[[ Records supplied open ]]
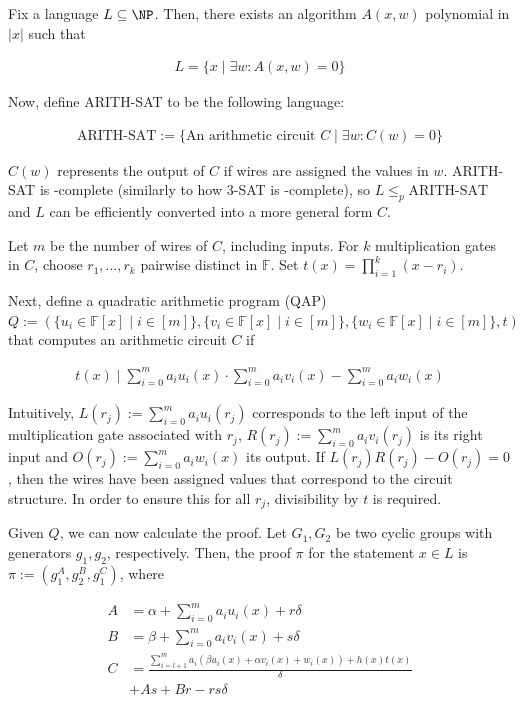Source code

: \documentclass{article}
\begin{document}
Fix a language $L \subseteq \NP$.
Then, there exists an algorithm $A(x, w)$ polynomial in $|x|$ such that

\begin{align*} L = \{ x \mid \exists w\colon A(x, w) = 0\} \end{align*}

Now, define ARITH-SAT to be the following language:

\begin{align*} \text{ARITH-SAT} := \{ \text{An arithmetic circuit } C \mid \exists w\colon C(w) = 0\} \end{align*}

$C(w)$ represents the output of $C$ if wires are assigned the values in $w$.
ARITH-SAT is \NP-complete (similarly to how 3-SAT is \NP-complete), so $L \leq_p \text{ARITH-SAT}$ and $L$ can be efficiently converted into a more general form $C$.

Let $m$ be the number of wires of $C$, including inputs.
For $k$ multiplication gates in $C$, choose $r_1, \ldots, r_k$ pairwise distinct in $\mathbb{F}$.
Set $t(x) = \prod_{i=1}^k(x-r_i)$.


Next, define a quadratic arithmetic program (QAP) $Q := (\{u_i \in \mathbb{F}[x] \mid i \in [m]\}, \{v_i \in \mathbb{F}[x] \mid i \in [m]\}, \{w_i \in \mathbb{F}[x] \mid i \in [m]\}, t)$ that computes an arithmetic circuit $C$ if

\begin{align*}
        t(x) \mid \sum_{i=0}^m a_iu_i(x) \cdot \sum_{i=0}^m a_iv_i(x) - \sum_{i=0}^{m} a_iw_i(x)
\end{align*}

Intuitively, $L(r_j) := \sum_{i=0}^m a_iu_i(r_j)$ corresponds to the left input of the multiplication gate associated with $r_j$,
$R(r_j) := \sum_{i=0}^m a_iv_i(r_j)$ is its right input and $O(r_j) := \sum_{i=0}^{m} a_iw_i(x)$ its output.
If $L(r_j)R(r_j) - O(r_j) = 0$, then the wires have been assigned values that correspond to the circuit structure.
In order to ensure this for all $r_j$, divisibility by $t$ is required.


Given $Q$, we can now calculate the proof. Let $G_1, G_2$ be two cyclic groups with generators $g_1, g_2$, respectively.
Then, the proof $\pi$ for the statement $x \in L$ is $\pi := (g_1^A, g_2^B, g_1^C)$, where

\begin{align}
        A &= \alpha + \sum_{i=0}^m a_iu_i(x) + r\delta \\
        B &= \beta + \sum_{i=0}^m a_iv_i(x) + s\delta \\
        C &= \frac{\sum_{i=l+1}^m a_i(\beta u_i(x) + \alpha v_i(x) + w_i(x)) + h(x)t(x)}{\delta} \\
        & + As + Br - rs\delta \nonumber
\end{align}
\end{document}
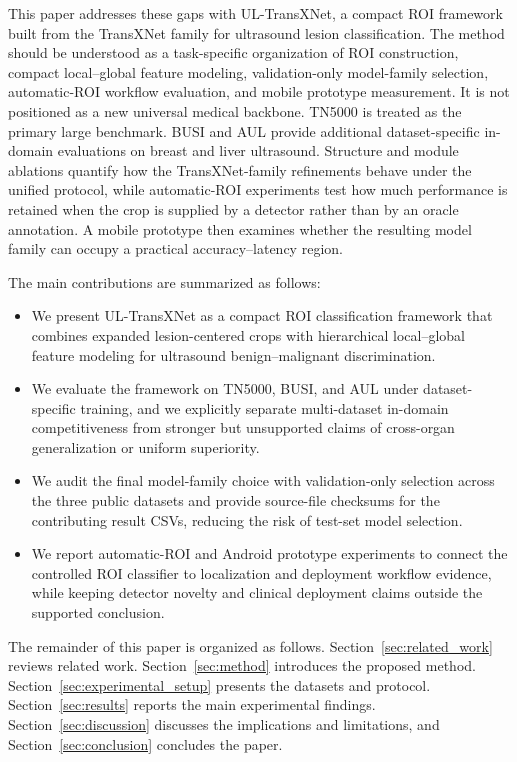 This paper addresses these gaps with UL-TransXNet, a compact ROI framework built from the TransXNet family for ultrasound lesion classification. The method should be understood as a task-specific organization of ROI construction, compact local--global feature modeling, validation-only model-family selection, automatic-ROI workflow evaluation, and mobile prototype measurement. It is not positioned as a new universal medical backbone. TN5000 is treated as the primary large benchmark. BUSI and AUL provide additional dataset-specific in-domain evaluations on breast and liver ultrasound. Structure and module ablations quantify how the TransXNet-family refinements behave under the unified protocol, while automatic-ROI experiments test how much performance is retained when the crop is supplied by a detector rather than by an oracle annotation. A mobile prototype then examines whether the resulting model family can occupy a practical accuracy--latency region.

The main contributions are summarized as follows:
\begin{itemize}[leftmargin=1.5em]
    \item We present UL-TransXNet as a compact ROI classification framework that combines expanded lesion-centered crops with hierarchical local--global feature modeling for ultrasound benign--malignant discrimination.
    \item We evaluate the framework on TN5000, BUSI, and AUL under dataset-specific training, and we explicitly separate multi-dataset in-domain competitiveness from stronger but unsupported claims of cross-organ generalization or uniform superiority.
    \item We audit the final model-family choice with validation-only selection across the three public datasets and provide source-file checksums for the contributing result CSVs, reducing the risk of test-set model selection.
    \item We report automatic-ROI and Android prototype experiments to connect the controlled ROI classifier to localization and deployment workflow evidence, while keeping detector novelty and clinical deployment claims outside the supported conclusion.
\end{itemize}

The remainder of this paper is organized as follows. Section~\ref{sec:related_work} reviews related work. Section~\ref{sec:method} introduces the proposed method. Section~\ref{sec:experimental_setup} presents the datasets and protocol. Section~\ref{sec:results} reports the main experimental findings. Section~\ref{sec:discussion} discusses the implications and limitations, and Section~\ref{sec:conclusion} concludes the paper.

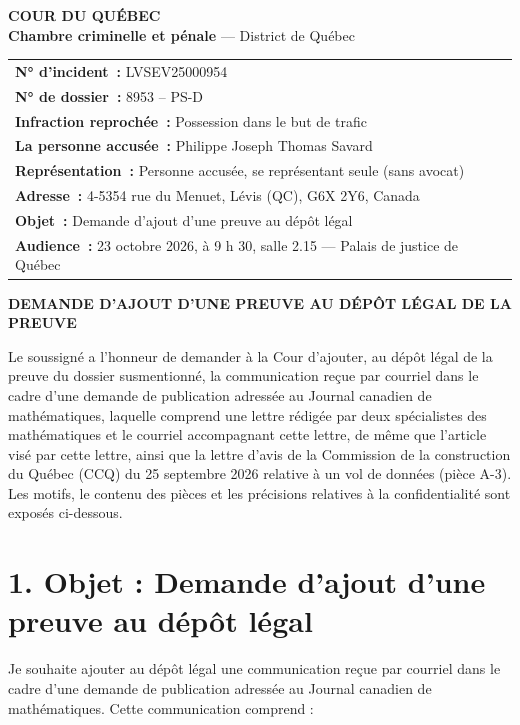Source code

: \documentclass[12pt,a4paper]{article}
\begin{document}
\begin{center}
{\large\bfseries COUR DU QUÉBEC}\\[2pt]
{\bfseries Chambre criminelle et pénale} — District de Québec
\end{center}
\vspace{4pt}

\noindent\begin{tabular}{@{}p{\textwidth}@{}}
\noindent\textbf{N° d’incident~:} LVSEV25000954\\[2pt]
\noindent\textbf{N° de dossier~:} 8953 – PS-D\\[2pt]
\noindent\textbf{Infraction reprochée~:} Possession dans le but de trafic\\[2pt]
\noindent\textbf{La personne accusée~:} Philippe Joseph Thomas Savard\\[2pt]
\noindent\textbf{Représentation~:} Personne accusée, se représentant seule (sans avocat)\\[2pt]
\noindent\textbf{Adresse~:} 4-5354 rue du Menuet, Lévis (QC), G6X 2Y6, Canada\\[2pt]
\noindent\textbf{Objet~:} Demande d’ajout d’une preuve au dépôt légal\\[2pt]
\noindent\textbf{Audience~:} 23 octobre 2026, à 9 h 30, salle 2.15 — Palais de justice de Québec\\[2pt]
\end{tabular}


\vspace{6pt}
\begin{center}
{\bfseries DEMANDE D’AJOUT D’UNE PREUVE AU DÉPÔT LÉGAL DE LA PREUVE}
\end{center}
\vspace{2pt}

Le soussigné a l’honneur de demander à la Cour d’ajouter, au dépôt légal de la preuve du dossier susmentionné, la communication reçue par courriel dans le cadre d’une demande de publication adressée au Journal canadien de mathématiques, laquelle comprend une lettre rédigée par deux spécialistes des mathématiques et le courriel accompagnant cette lettre, de même que l’article visé par cette lettre, ainsi que la lettre d’avis de la Commission de la construction du Québec (CCQ) du 25 septembre 2026 relative à un vol de données (pièce A-3). Les motifs, le contenu des pièces et les précisions relatives à la confidentialité sont exposés ci-dessous.

\section*{1. Objet : Demande d’ajout d’une preuve au dépôt légal}
Je souhaite ajouter au dépôt légal une communication reçue par courriel dans le cadre d’une demande de publication adressée au Journal canadien de mathématiques. Cette communication comprend :
\end{document}
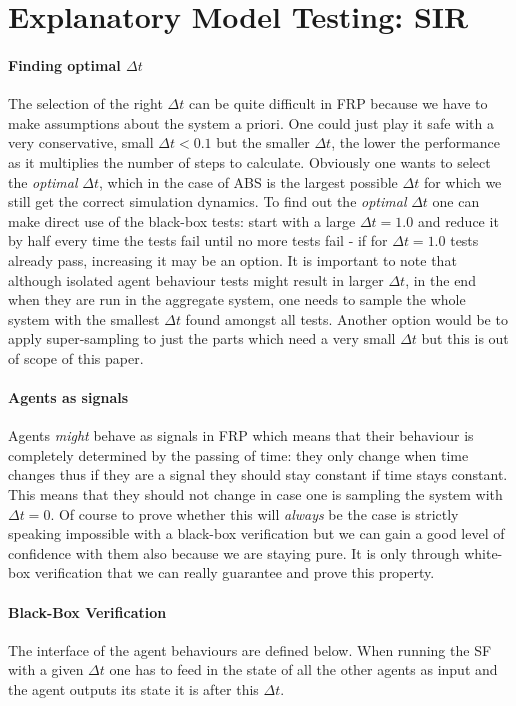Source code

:\section{Explanatory Model Testing: SIR}
\paragraph{Finding optimal $\Delta t$}
The selection of the right $\Delta t$ can be quite difficult in FRP because we have to make assumptions about the system a priori. One could just play it safe with a very conservative, small $\Delta t < 0.1$ but the smaller $\Delta t$, the lower the performance as it multiplies the number of steps to calculate. Obviously one wants to select the \textit{optimal} $\Delta t$, which in the case of ABS is the largest possible $\Delta t$ for which we still get the correct simulation dynamics.
To find out the \textit{optimal} $\Delta t$ one can make direct use of the black-box tests: start with a large $\Delta t = 1.0$ and reduce it by half every time the tests fail until no more tests fail - if for $\Delta t = 1.0$ tests already pass, increasing it may be an option. It is important to note that although isolated agent behaviour tests might result in larger $\Delta t$, in the end when they are run in the aggregate system, one needs to sample the whole system with the smallest $\Delta t$ found amongst all tests. Another option would be to apply super-sampling to just the parts which need a very small $\Delta t$ but this is out of scope of this paper.

\paragraph{Agents as signals}
Agents \textit{might} behave as signals in FRP which means that their behaviour is completely determined by the passing of time: they only change when time changes thus if they are a signal they should stay constant if time stays constant. This means that they should not change in case one is sampling the system with $\Delta t = 0$. Of course to prove whether this will \textit{always} be the case is strictly speaking impossible with a black-box verification but we can gain a good level of confidence with them also because we are staying pure. It is only through white-box verification that we can really guarantee and prove this property.

\paragraph{Black-Box Verification}
The interface of the agent behaviours are defined below. When running the SF with a given $\Delta t$ one has to feed in the state of all the other agents as input and the agent outputs its state it is after this $\Delta t$.

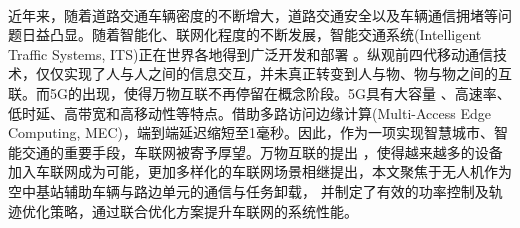 \makeatletter
{}
  \pagestyle{fancy}%
  \fancyhf{}
\makeatother
\newpage\ \vspace{-2.5em}
\begin{center}
\vspace{0.4cm}   %
\makeatletter
{}  %
\makeatother
\end{center}
\vspace{0.7cm}   %
近年来，随着道路交通车辆密度的不断增大，道路交通安全以及车辆通信拥堵等问题日益凸显。随着智能化、联网化程度的不断发展，智能交通系统(Intelligent Traffic Systems, ITS)正在世界各地得到广泛开发和部署
。纵观前四代移动通信技术，仅仅实现了人与人之间的信息交互，并未真正转变到人与物、物与物之间的互联。而5G的出现，使得万物互联不再停留在概念阶段。5G具有大容量
、高速率、低时延、高带宽和高移动性等特点。借助多路访问边缘计算(Multi-Access Edge Computing, MEC)，端到端延迟缩短至1毫秒。因此，作为一项实现智慧城市、智能交通的重要手段，车联网被寄予厚望。万物互联的提出
，使得越来越多的设备加入车联网成为可能，更加多样化的车联网场景相继提出，本文聚焦于无人机作为空中基站辅助车辆与路边单元的通信与任务卸载，
并制定了有效的功率控制及轨迹优化策略，通过联合优化方案提升车联网的系统性能。

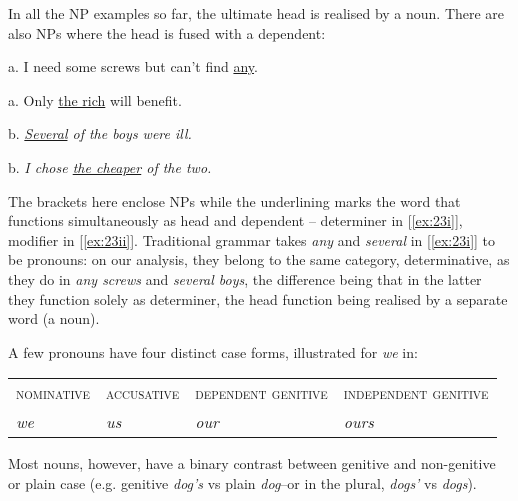 \newpage
{}
In all the NP examples so far, the ultimate head is realised by a noun. There are also NPs where the head is fused with a dependent:
\begin{examples}
\item \label{ex:23}
\noindent\begin{minipage}[t]{0.55\linewidth}
    \begin{examples}[nosep]\vspace{-6pt}
        \item \label{ex:23i}{
            \textnormal{a.} I need some screws but can't find \ob\uline{any}\cb.}
        \item \label{ex:23ii}
            \textnormal{a.} \ob Only \uline{the rich} will benefit\cb.
    \end{examples}
\end{minipage}\vspace{-\medskipamount}%
\begin{minipage}[t]{0.5\linewidth}
    b. \ob\textit{\uline{Several} of the boys were ill\cb.}
    
    \textnormal{b.} \textit{I chose \ob\uline{the cheaper} of the two\cb.}
\end{minipage}
\end{examples}
The brackets here enclose NPs while the underlining marks the word that functions simultaneously as head and dependent -- determiner in [\ref{ex:23i}], modifier in [\ref{ex:23ii}]. Traditional grammar takes \textit{any} and \textit{several} in [\ref{ex:23i}] to be pronouns: on our analysis, they belong to the same category, determinative, as they do in \textit{any screws} and \textit{several boys}, the difference being that in the latter they function solely as determiner, the head function being realised by a separate word (a noun).

A few pronouns have four distinct case forms, illustrated for \textit{we} in:
\begin{examples}
\item \label{ex:24}
\begin{tabular}{llll}
\textsc{nominative} & \textsc{accusative} & \textsc{dependent genitive} & \textsc{independent genitive} \\
\textit{we} & \textit{us} & \textit{our} & \textit{ours}
\end{tabular}
\end{examples}
Most nouns, however, have a binary contrast between genitive and non-genitive or plain case (e.g. genitive \textit{dog's} vs plain \textit{dog}--or in the plural, \textit{dogs'} vs \textit{dogs}).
[[ Records supplied closed ]]
Each line in the records above that contains the word "multiplication" must be copied.

For $k$ multiplication gates in $C$, choose $r_1, \ldots, r_k$ pairwise distinct in $\mathbb{F}$.
Intuitively, $L(r_j) := \sum_{i=0}^m a_iu_i(r_j)$ corresponds to the left input of the multiplication gate associated with $r_j$,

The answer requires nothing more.